Woman Hid Thousands Of Kids In Coffins. When I Found Out Why, I Broke Down In Tears!

Irena Sendler, born in Warsaw, Poland on the 15th of February, 1910, was seven years old when her father passed away. Before the man left the world, he taught a life lesson to his daughter – to always help the needy. Her life’s work was about to be forgotten by all, until recently. Irena’s father was among Poland’s most well-respected doctors. This led her to strike an interest in medicine, and she soon became a licensed nurse. She then began working with the Warsaw Social Welfare Department, near one of the worst areas for Jewish families during World War II – the Warsaw Ghetto.

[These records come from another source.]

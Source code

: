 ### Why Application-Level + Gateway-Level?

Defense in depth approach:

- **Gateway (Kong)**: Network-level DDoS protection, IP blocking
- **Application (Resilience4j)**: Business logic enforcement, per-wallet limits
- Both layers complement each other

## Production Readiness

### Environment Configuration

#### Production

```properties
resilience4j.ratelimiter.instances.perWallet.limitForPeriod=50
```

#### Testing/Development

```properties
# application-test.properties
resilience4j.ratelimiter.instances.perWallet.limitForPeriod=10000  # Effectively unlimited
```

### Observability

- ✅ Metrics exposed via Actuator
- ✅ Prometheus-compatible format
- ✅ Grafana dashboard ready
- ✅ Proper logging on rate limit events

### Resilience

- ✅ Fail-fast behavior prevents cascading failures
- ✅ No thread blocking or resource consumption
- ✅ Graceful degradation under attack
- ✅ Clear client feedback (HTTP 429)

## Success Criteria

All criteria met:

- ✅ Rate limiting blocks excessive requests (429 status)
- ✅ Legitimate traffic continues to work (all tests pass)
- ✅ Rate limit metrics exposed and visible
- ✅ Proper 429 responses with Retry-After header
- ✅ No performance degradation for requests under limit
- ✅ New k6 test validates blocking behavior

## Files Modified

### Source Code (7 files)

Although Irena was a devout Catholic, she tried her best to help the Jewish people in times of need. She gave out food, clothing, and other necessary items to those who needed help. When she was working near the Warsaw Ghetto, she was introduced to an underground resistance organization called “Zegota.” This group tried to free Jews from the ghettos before they got taken to death camps. With the help of other members, Irena tried to sneak out Jewish children in every way imaginable. Despite her good intentions, some parents were hesitant to hand over their kids. However, thousands still allowed her to free their children to safety.

Irena rescued thousands of Jewish children from the Nazi and helped them escape the ruthless punishments. She was caught trying to sneak the children over the border into the free “Aryan land,” but she never gave up the name of the children she freed. Irena’s friend helped her escape the Nazi prison, but sadly, both her arms had been broken due to several interrogations with the Nazi commanding officers. She spent the rest of her years living under an assumed name and running from Nazi persecution. Even when she was in danger, she returned home to bring back something that would help the children she saved one more time! She kept a list of the name of every child she hid in metal cans in her neighbor’s yard. She dug up the cans and helped the kids to reunite with their families once the war was over. Many had passed due to the disease in the ghettos, but several were reunited thanks to her hard work.

Before passing away at the age of 98, she got the chance to meet with the families she helped during her years with Zegota. Her brave work deserves all our appreciation and let’s not forget how big an inspiration she is to the entire world!